We (with Juho Piironen) have a new paper in arXiv
"Sparsity information and regularization in the horseshoe and other shrinkage priors" https://arxiv.org/abs/1707.01694

It’s an extension of our previous paper on how to choose hyperparameters for horseshoe prior http://proceedings.mlr.press/v54/piironen17a.html. New thing in this paper is the regularized horseshoe (and more extensive experiments and discussion). From the abstract “Moreover, we introduce a generalization to the horseshoe prior, called the regularized horseshoe, that allows us to specify a minimum level of regularization to the largest values. We show that the new prior can be considered as the continuous counterpart of the spike-and-slab prior with a finite slab width, whereas the original horseshoe resembles the spike-and-slab with an infinitely wide slab.” The regularized horseshoe is especially useful in logistic regression when n<<p to control the largest weights and it also helps to get rid of convergence problems common with the regular horseshoe.

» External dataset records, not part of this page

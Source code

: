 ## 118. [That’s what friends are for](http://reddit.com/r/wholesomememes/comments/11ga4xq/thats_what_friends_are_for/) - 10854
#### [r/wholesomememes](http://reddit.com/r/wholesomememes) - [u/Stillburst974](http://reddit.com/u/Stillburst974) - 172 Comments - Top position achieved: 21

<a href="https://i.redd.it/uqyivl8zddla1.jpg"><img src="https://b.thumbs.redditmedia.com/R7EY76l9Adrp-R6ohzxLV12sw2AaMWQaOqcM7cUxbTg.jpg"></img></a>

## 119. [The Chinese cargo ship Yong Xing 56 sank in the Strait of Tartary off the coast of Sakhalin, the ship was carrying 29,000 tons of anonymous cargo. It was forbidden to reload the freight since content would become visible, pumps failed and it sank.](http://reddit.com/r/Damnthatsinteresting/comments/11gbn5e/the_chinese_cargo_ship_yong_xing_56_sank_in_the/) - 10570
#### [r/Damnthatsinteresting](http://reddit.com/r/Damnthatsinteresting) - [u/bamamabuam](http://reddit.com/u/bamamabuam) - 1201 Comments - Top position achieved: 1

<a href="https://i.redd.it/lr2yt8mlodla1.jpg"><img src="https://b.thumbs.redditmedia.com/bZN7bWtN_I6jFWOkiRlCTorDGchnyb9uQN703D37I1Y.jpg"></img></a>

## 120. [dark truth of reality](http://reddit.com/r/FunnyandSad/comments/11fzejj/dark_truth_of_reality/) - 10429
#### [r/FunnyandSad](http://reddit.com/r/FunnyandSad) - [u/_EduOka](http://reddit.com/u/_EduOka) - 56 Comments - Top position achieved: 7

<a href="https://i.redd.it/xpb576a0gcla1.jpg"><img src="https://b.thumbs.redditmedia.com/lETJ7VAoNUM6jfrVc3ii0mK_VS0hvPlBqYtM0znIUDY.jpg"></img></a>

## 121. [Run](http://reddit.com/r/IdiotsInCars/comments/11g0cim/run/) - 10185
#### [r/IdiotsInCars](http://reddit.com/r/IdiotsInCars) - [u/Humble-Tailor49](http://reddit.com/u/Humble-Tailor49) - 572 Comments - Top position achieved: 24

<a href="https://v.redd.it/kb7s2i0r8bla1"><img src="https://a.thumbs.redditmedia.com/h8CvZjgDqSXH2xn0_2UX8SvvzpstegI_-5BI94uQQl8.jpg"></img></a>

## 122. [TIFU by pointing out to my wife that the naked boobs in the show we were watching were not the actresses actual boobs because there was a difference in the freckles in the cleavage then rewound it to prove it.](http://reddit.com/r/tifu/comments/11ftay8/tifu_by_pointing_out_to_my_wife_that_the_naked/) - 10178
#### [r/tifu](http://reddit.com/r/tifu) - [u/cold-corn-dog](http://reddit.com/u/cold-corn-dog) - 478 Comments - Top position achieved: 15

The paper has example Stan code in the end, and the we have added an issue for rstanarm.

Aki

Aki, I enjoy the paper, especially that it comes with Stan code is awesome. The graphic on pg. 24 shows that
GLMNET seem to be really competitive, except for the Leukemia case. I was wondering, if you used cross-validation for GLMNET? The paper just says “default”-settings. … you could just have picked lambda-min from these estimations.
Then the results would become even more close.

Thanks!

The older shorter version of the paper On the Hyperprior Choice for the Global Shrinkage Parameter in the Horseshoe Prior has a figure with uncertainty intervals showing that the difference is significant (see also Fig 5 for regression results). Since in this version the figure has more lines, Juho removed the intervals although I suspected that then someone might infer that glmnet is competitive… I think we need to consider how to add the uncertainties back to the figure.

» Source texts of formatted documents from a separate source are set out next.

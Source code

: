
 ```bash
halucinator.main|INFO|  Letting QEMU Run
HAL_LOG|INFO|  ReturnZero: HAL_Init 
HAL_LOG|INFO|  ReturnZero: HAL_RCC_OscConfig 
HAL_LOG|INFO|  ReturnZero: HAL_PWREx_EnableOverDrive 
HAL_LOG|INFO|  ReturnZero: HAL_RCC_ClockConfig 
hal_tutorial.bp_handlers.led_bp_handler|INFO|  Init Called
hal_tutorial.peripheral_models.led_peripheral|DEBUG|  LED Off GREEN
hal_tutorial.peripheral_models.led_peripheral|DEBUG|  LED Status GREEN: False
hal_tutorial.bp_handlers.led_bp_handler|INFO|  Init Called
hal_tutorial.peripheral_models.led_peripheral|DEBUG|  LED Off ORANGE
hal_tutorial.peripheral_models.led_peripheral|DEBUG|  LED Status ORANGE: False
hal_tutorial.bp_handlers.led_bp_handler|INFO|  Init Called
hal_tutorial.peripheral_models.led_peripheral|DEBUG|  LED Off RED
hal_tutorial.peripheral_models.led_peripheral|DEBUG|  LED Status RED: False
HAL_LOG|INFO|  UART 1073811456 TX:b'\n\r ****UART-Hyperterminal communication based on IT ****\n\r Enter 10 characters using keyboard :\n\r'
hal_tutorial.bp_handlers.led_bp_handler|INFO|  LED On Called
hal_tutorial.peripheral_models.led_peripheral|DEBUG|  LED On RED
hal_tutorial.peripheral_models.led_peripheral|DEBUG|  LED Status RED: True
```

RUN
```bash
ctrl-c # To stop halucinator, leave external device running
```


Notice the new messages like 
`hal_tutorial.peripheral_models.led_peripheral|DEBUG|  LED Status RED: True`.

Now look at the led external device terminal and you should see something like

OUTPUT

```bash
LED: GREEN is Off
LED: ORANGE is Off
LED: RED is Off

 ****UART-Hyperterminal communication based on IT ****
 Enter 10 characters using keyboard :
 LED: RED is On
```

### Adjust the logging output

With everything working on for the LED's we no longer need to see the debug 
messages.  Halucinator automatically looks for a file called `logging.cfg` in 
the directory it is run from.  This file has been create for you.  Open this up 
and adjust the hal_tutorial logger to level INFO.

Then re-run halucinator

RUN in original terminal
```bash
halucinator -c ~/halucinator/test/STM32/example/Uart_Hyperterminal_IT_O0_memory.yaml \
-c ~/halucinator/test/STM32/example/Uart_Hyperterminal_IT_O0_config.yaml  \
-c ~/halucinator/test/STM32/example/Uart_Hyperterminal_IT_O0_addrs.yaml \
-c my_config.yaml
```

Page 23 “To get a baseline for the comparisons, we also computed the
prediction accuracies to Lasso with the regularization parameter tuned by 10-
fold cross-validation.”

And naturally the benefit of Stan is that HS and RHS priors can be used as a part of more complex models and with any likelihoods (while glmnet seems to support only linear regression, logistic and multinomial regression models, Poisson regression and the Cox model).

Aki

Page 23 “To get a baseline for the comparisons, we also computed the
prediction accuracies to Lasso with the regularization parameter tuned by 10-
fold cross-validation.”

I have to forgive to my brain. I got confused, because on pg. 24 it shows a constant black dashed
line reflecting the Lasso. And when using cross-validation, GLMNET gets a sequence of lambda
out, each different likelihood MLPD.
But then another silly question maybe: in what way tau0 in fig. on pg 24 compares to GLMNET?
I would understand, if there would be the number of “non-zero” (close to eps intervall around 0)
parameter instead of tau0?

We have that kind of figures, too, demonstrating that hs+projpred gives better performance with smaller models than lasso+cv.

I’m not sure if I understood the question.
We could have p_0 in x axis instead. Relation between p_0 and tau0 is given by eq 3.13

Aki